══ INFORMATION GIVEN
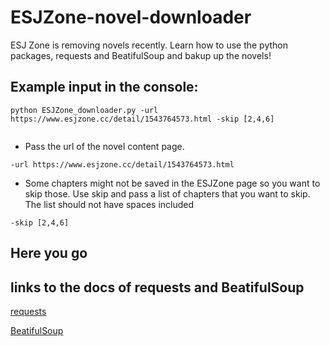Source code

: # ESJZone-novel-downloader

ESJ Zone is removing novels recently. Learn how to use the python packages, requests and BeatifulSoup and bakup up the novels!

## Example input in the console:
```
python ESJZone_downloader.py -url https://www.esjzone.cc/detail/1543764573.html -skip [2,4,6]
                                                    
```

* Pass the url of the novel content page.
```
-url https://www.esjzone.cc/detail/1543764573.html 
```

* Some chapters might not be saved in the ESJZone page so you want to skip those. Use skip and pass a list of chapters that you want to skip.  The list should not have spaces included
```
-skip [2,4,6]
```

## Here you go

## links to the docs of requests and BeatifulSoup
[requests](https://docs.python-requests.org/en/master/)

[BeatifulSoup](https://www.crummy.com/software/BeautifulSoup/bs4/doc/)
════
ACTIVITY -
Return the lines above exactly; the images are not part of the copy.

WRITTEN RESPONSE -
Source code

: # ESJZone-novel-downloader

ESJ Zone is removing novels recently. Learn how to use the python packages, requests and BeatifulSoup and bakup up the novels!

## Example input in the console:
```
python ESJZone_downloader.py -url https://www.esjzone.cc/detail/1543764573.html -skip [2,4,6]
                                                    
```

* Pass the url of the novel content page.
```
-url https://www.esjzone.cc/detail/1543764573.html 
```

* Some chapters might not be saved in the ESJZone page so you want to skip those. Use skip and pass a list of chapters that you want to skip.  The list should not have spaces included
```
-skip [2,4,6]
```

## Here you go

## links to the docs of requests and BeatifulSoup
[requests](https://docs.python-requests.org/en/master/)

[BeatifulSoup](https://www.crummy.com/software/BeautifulSoup/bs4/doc/)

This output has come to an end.